Ice Lake will be getting a new outlet and spillway after the Upper Arkansas Water Conservancy District board of directors approved the project during its monthly meeting in Salida.
Conservancy district Projects Manager Gracy Goodwin updated the board on an ongoing grant-funded project at the historic Buena Vista lake and reported on the deteriorated state of the existing outlet structure and spillway.
Goodwin said the estimated cost for the project is $30,000 and that $6,500 remaining from the grant could be used. The rest of the cost would be split between the Upper Ark District and the Lakeside Estates Preserve Homeowners Association, which owns the reservoir.
The conservancy district has been formally working with the HOA since January 2018, when the two parties entered into an agreement that prevented the likely demise of historic lake. As part of the agreement, the Upper Ark District receives 18-25 acre-feet of water per year and drought-year water storage in the lake.
The new infrastructure will provide long-term benefits to the district, Goodwin said, including:
- Providing control of water releases for much improved reservoir operations.
- Eliminating the need for frequent repairs.
- Ensuring the dam will withstand a 100-year flood event.
- Preventing water-rights calls on lower Cottonwood Creek through enhanced reservoir operations.
Goodwin indicated that the project can move forward as soon as the Colorado Dam Safety Office issues a determination as to the “jurisdictional” status of the Ice Lake dam.

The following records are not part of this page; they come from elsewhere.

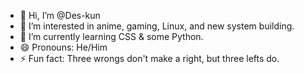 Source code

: - 👋 Hi, I’m @Des-kun
- 👀 I’m interested in anime, gaming, Linux, and new system building.
- 🌱 I’m currently learning CSS & some Python.
- 😄 Pronouns: He/Him
- ⚡ Fun fact: Three wrongs don't make a right, but three lefts do.

<!---
Des-kun/Des-kun is a ✨ special ✨ repository because its `README.md` (this file) appears on your GitHub profile.
You can click the Preview link to take a look at your changes.
--->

Engineer Chris Manera cited the state’s three criteria for determining whether jurisdictional status applies:
- Height greater than 10 feet to the spillway crest.
- More than 100 acre-feet of water in the reservoir.
- More than 20 surface acres at the high waterline.
Ice Lake’s surface area, approximately 30 acres, triggered the jurisdictional review, Manera said, and the jurisdictional status will determine spillway design standards.
Ice Lake was once used to supply the ice needed to ship Buena Vista’s famous lettuce crops to market via railroad, an indication of the lake’s appropriation date – i.e., the date at which the lake’s water was put to beneficial use.
But while the manmade lake has been a Buena Vista icon since the late 1800s, the lake’s water rights weren’t adjudicated in Water Court until 1942.
With such a recent or “junior” Water Court decree, the owners of the lake have seldom had a legal right to retain water in the lake.
Like all reservoirs, Ice Lake loses water through evaporation. Colorado water law requires those evaporative water losses to be replaced so that owners of senior water rights are not injured by the loss of that water.
Through its agreement with the HOA, the Upper Ark District replaces those water losses, keeping Ice Lake in compliance with Colorado water law and preventing it from being drained.